Yes, its not just sales, its cash-flow .... in the end that reads out on the revs line and the PL line.
looking at dRev and dExp in percentages QtoQ one observes:
qtr dRev% dExp% dRev-dExp
Q2-09 21% -8% 28.96%
Q3-09 -5% 3% -8.65%
Q4-09 1% 14% -12.93% **
Q1-10 16% 6% 9.98%
Q2-10 9% 11% -1.60%
Q3-10 4% 6% -2.15%
Q4-10 5% 5% 0.28%
Q1-11 6% 15% -9.39% **
Q2-11 8% 4% 3.50%
Q3-11 15% 11% 4.34%
q4-11 12% 28% -15.49% **
Obviously Q1-11 (**) and Q4-11 (**) stand out as the big expense pulses that in some way could be argued to have obliterated the otherwise improving outlook with the recognition that Q4-09 (**) was presumably all about nailing GM with some authority. The last column (dRev-DExp) needs to be a positive value for the lines to intersect and profitability to follow.
Obviously (again), these numbers may be improved upon by breaking out SGA and RD, but I really don't know how representative those values actually are.

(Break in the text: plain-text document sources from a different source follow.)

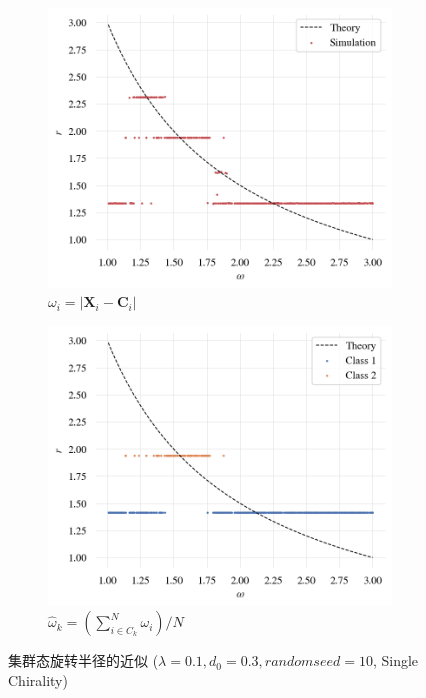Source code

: \documentclass{article}
\begin{document}
\begin{figure}[H]
	\centering
	\begin{subfigure}[b]{0.49\textwidth}
		\includegraphics[width=\textwidth]{./figs/SwarmStateRadius.png}
		\vspace{-1cm}
		\caption{$\omega_i = \left| \mathbf{X}_i - \mathbf{C}_i\right|$}
	\end{subfigure}
	\begin{subfigure}[b]{0.49\textwidth}
		\includegraphics[width=\textwidth]{./figs/classMeanOmegaRadius.png}
		\vspace{-1cm}
		\caption{$\hat{\omega}_k = (\sum\nolimits_{i \in C_k}^N{\omega _i}) / N$}
	\end{subfigure}
	\vspace{-0.5cm}
	\caption{集群态旋转半径的近似 ($\lambda=0.1, d_0=0.3, random seed=10$, Single Chirality)}
	\label{fig:fig21.4}
\end{figure}
\end{document}
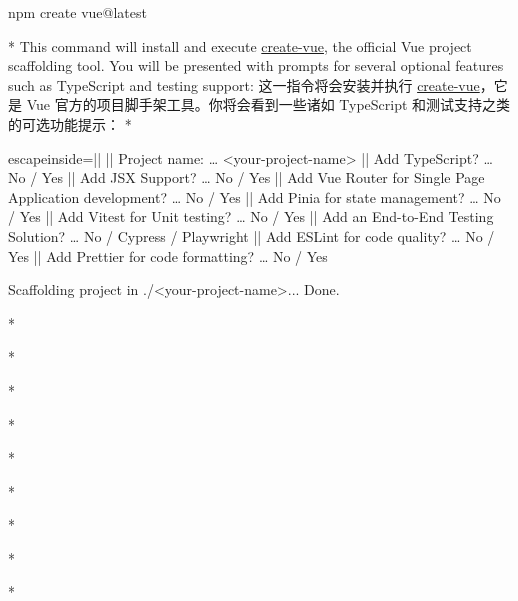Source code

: \begin{paracol}{2}
\begin{codeShell}
\end{codeShell}
\switchcolumn
\begin{codeShell}
npm create vue@latest
\end{codeShell}
\switchcolumn[0]*%
This command will install and execute
\href{https://github.com/vuejs/create-vue}{create-vue}, the official Vue
project scaffolding tool. You will be presented with prompts for several
optional features such as TypeScript and testing support:
\switchcolumn
这一指令将会安装并执行
\href{https://github.com/vuejs/create-vue}{create-vue}，它是 Vue
官方的项目脚手架工具。你将会看到一些诸如 TypeScript
和测试支持之类的可选功能提示：
\switchcolumn[0]*%
\begin{codeConsole*}{escapeinside=||}
|\checkmark| Project name: … <your-project-name>
|\checkmark| Add TypeScript? … No / Yes
|\checkmark| Add JSX Support? … No / Yes
|\checkmark| Add Vue Router for Single Page Application development? … No / Yes
|\checkmark| Add Pinia for state management? … No / Yes
|\checkmark| Add Vitest for Unit testing? … No / Yes
|\checkmark| Add an End-to-End Testing Solution? … No / Cypress / Playwright
|\checkmark| Add ESLint for code quality? … No / Yes
|\checkmark| Add Prettier for code formatting? … No / Yes

Scaffolding project in ./<your-project-name>...
Done.
\end{codeConsole*}
\switchcolumn
\begin{codeConsole}

\end{codeConsole}    
\switchcolumn[0]*%

\switchcolumn

\switchcolumn[0]*%

\switchcolumn

\switchcolumn[0]*%

\switchcolumn

\switchcolumn[0]*%

\switchcolumn

\switchcolumn[0]*%

\switchcolumn

\switchcolumn[0]*%

\switchcolumn

\switchcolumn[0]*%

\switchcolumn

\switchcolumn[0]*%

\switchcolumn

\switchcolumn[0]*%


\end{paracol}
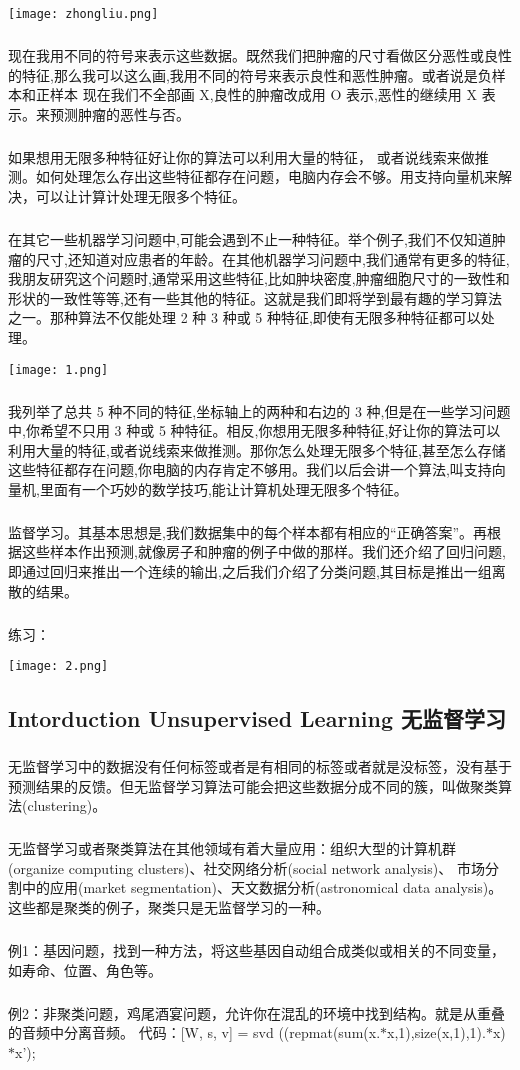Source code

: \documentclass{article}
\begin{document}
\begin{CJK}{UTF8}{gbsn}
\texttt{[image: zhongliu.png]}
\subparagraph*{}
现在我用不同的符号来表示这些数据。既然我们把肿瘤的尺寸看做区分恶性或良性的特征,那么我可以这么画,我用不同的符号来表示良性和恶性肿瘤。或者说是负样本和正样本
现在我们不全部画 X,良性的肿瘤改成用 O 表示,恶性的继续用 X 表示。来预测肿瘤的恶性与否。
\subparagraph*{}
如果想用无限多种特征好让你的算法可以利用大量的特征，
或者说线索来做推测。如何处理怎么存出这些特征都存在问题，电脑内存会不够。用支持向量机来解决，可以让计算计处理无限多个特征。
\subparagraph*{}
在其它一些机器学习问题中,可能会遇到不止一种特征。举个例子,我们不仅知道肿瘤的尺寸,还知道对应患者的年龄。在其他机器学习问题中,我们通常有更多的特征,我朋友研究这个问题时,通常采用这些特征,比如肿块密度,肿瘤细胞尺寸的一致性和形状的一致性等等,还有一些其他的特征。这就是我们即将学到最有趣的学习算法之一。那种算法不仅能处理 2 种 3 种或 5 种特征,即使有无限多种特征都可以处理。

\texttt{[image: 1.png]}
\subparagraph*{}
我列举了总共 5 种不同的特征,坐标轴上的两种和右边的 3 种,但是在一些学习问题中,你希望不只用 3 种或 5 种特征。相反,你想用无限多种特征,好让你的算法可以
利用大量的特征,或者说线索来做推测。那你怎么处理无限多个特征,甚至怎么存储这些特征都存在问题,你电脑的内存肯定不够用。我们以后会讲一个算法,叫支持向量机,里面有一个巧妙的数学技巧,能让计算机处理无限多个特征。
\subparagraph*{}
监督学习。其基本思想是,我们数据集中的每个样本都有相应的“正确答案”。再根据这些样本作出预测,就像房子和肿瘤的例子中做的那样。我们还介绍了回归问题,即通过回归来推出一个连续的输出,之后我们介绍了分类问题,其目标是推出一组离散的结果。
\subparagraph*{}
练习：

\texttt{[image: 2.png]}
\subsection{Intorduction Unsupervised Learning 无监督学习}
\subparagraph*{}
无监督学习中的数据没有任何标签或者是有相同的标签或者就是没标签，没有基于预测结果的反馈。但无监督学习算法可能会把这些数据分成不同的簇，叫做聚类算法(clustering)。
\subparagraph*{}
无监督学习或者聚类算法在其他领域有着大量应用：组织大型的计算机群(organize computing clusters)、社交网络分析(social network analysis)、
市场分割中的应用(market segmentation)、天文数据分析(astronomical data analysis)。这些都是聚类的例子，聚类只是无监督学习的一种。
\subparagraph*{}
例1：基因问题，找到一种方法，将这些基因自动组合成类似或相关的不同变量，如寿命、位置、角色等。
\subparagraph*{}
例2：非聚类问题，鸡尾酒宴问题，允许你在混乱的环境中找到结构。就是从重叠的音频中分离音频。
代码：[W, s, v] = svd ((repmat(sum(x.$*$x,1),size(x,1),1).$*$x)$*$x');
\end{CJK}
\end{document}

A better way would probably be to do moving averages on these values to get a better feeling for what is going on. It is still rather obviously a rather volatile, punctate of you will, data set.
edit, so while the general impression of exp outpacing revs holds, it is a consequence of rather discrete events, the broader trend is IMO more encouraging. If one removes the first and last quarter from the data set above and has software impose a trendline on dRev-dExp it is clearly a positive slope.
and now it is time to put the abacus back in the smoker.